Bottom line is that although the Packers revenues were up from $218 to $241 million, the net income was down from $21 million to $14 million. The J-S article comes across as putting the blame for the lower bottom line squarely on the players, who got $127 million in 2007 compared to $110 million in 2006. However, on the Packers own website, their article says first players' salaries did go up, but they also spent a lot on other stuff too.

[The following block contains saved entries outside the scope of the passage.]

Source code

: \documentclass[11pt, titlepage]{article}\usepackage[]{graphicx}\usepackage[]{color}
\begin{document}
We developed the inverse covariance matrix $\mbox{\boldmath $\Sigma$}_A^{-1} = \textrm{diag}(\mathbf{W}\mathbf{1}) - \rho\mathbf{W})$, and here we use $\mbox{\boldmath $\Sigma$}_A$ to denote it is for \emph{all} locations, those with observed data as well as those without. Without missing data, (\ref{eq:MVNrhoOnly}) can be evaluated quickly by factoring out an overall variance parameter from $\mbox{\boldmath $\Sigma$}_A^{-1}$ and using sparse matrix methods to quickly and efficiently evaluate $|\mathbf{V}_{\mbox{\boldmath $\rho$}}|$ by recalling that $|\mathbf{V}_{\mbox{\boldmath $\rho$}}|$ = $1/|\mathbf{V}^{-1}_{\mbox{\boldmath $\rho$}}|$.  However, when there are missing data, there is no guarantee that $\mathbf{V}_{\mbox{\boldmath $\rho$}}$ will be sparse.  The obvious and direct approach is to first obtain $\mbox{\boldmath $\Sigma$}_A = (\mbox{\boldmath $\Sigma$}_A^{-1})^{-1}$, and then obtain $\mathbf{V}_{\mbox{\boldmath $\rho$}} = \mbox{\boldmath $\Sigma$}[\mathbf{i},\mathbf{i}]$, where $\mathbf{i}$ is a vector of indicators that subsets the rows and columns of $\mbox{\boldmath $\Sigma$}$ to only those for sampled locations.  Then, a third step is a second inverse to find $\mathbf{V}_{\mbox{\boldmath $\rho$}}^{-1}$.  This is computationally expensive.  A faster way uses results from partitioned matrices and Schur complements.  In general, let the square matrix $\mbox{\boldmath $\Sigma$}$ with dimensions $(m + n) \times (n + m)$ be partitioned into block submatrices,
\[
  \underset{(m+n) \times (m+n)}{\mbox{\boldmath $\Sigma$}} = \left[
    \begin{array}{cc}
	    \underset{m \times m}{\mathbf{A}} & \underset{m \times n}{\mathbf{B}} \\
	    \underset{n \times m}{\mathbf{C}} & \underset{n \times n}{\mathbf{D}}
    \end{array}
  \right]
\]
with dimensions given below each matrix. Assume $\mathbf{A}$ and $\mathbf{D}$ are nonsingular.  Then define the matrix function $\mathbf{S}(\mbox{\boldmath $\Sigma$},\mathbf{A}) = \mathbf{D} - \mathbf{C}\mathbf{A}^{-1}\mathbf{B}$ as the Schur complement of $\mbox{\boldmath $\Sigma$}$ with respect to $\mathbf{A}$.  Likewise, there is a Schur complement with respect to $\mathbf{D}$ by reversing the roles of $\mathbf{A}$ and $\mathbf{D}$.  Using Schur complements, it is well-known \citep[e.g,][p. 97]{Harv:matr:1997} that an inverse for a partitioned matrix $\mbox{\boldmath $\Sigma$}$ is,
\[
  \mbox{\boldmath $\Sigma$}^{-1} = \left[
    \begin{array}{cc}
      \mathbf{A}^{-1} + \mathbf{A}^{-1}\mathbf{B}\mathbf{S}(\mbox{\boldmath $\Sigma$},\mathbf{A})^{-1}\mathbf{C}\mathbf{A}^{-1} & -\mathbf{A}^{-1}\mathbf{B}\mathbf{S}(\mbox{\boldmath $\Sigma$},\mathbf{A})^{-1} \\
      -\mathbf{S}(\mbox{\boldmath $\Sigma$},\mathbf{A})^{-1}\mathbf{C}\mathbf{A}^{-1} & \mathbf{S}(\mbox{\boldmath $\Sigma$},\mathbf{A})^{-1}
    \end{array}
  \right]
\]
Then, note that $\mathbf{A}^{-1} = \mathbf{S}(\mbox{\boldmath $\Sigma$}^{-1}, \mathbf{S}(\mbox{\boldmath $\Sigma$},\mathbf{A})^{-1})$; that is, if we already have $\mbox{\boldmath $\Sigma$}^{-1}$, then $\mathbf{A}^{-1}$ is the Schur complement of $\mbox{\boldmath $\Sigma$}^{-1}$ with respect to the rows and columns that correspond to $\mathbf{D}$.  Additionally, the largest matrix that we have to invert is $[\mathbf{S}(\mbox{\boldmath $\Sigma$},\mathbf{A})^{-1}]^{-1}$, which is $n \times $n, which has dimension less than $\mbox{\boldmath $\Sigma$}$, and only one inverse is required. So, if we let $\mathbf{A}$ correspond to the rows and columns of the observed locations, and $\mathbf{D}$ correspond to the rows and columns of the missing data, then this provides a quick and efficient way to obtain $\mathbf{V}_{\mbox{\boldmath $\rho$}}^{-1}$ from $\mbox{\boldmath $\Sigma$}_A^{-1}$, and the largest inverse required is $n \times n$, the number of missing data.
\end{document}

The team also saw significant bumps in both team expenses (from $17.7 million to $26.5 million) and general and administrative expenses (from $27.5 million to $35.2 million). Those increases were due in part to the cost of strengthening the balance sheet through payments of long-term retirement obligations. The team makes annual payments to these funds but took the opportunity this year, coming off a successful season both on the field and financially, to make additional payments toward this future obligation.

There also was an impact from new contracts that were entered into with GM Ted Thompson and Head Coach Mike McCarthy, as well as costs related to the leadership transition to Murphy.

Paying expenses does not strengthen your balance sheet, but whatever. Strengthening the long-term retirement obligations? Maybe it had something to do with the costs related to new President Mark Murphy's "leadership transition" and a nice new golden parachute for him if he flames out like the team's last successor to Bob Harlan.

Overall revenues were up by 10%, players' salaries were up by 8%, and other administrative expenses were up a whopping 64%. Those administrative expense are probably all fine and legitimate, but don't lay any blame for a decline in net profit at the players' feet. Bottom line, the NFL and the Packers are making a lot of money and while the players are making their fair share, their bosses are doing very well too.

I don't know why the J-S article decided to point out "red flags" because the team is still showing a healthy $12 million net profit, which is a number they can fudge anyway. Their cash flow is probably even better. Plus they're sitting on a rainy day fund of around $150 million. The team has probably never been in better financial shape, and could weather any fiscal storm that might hit.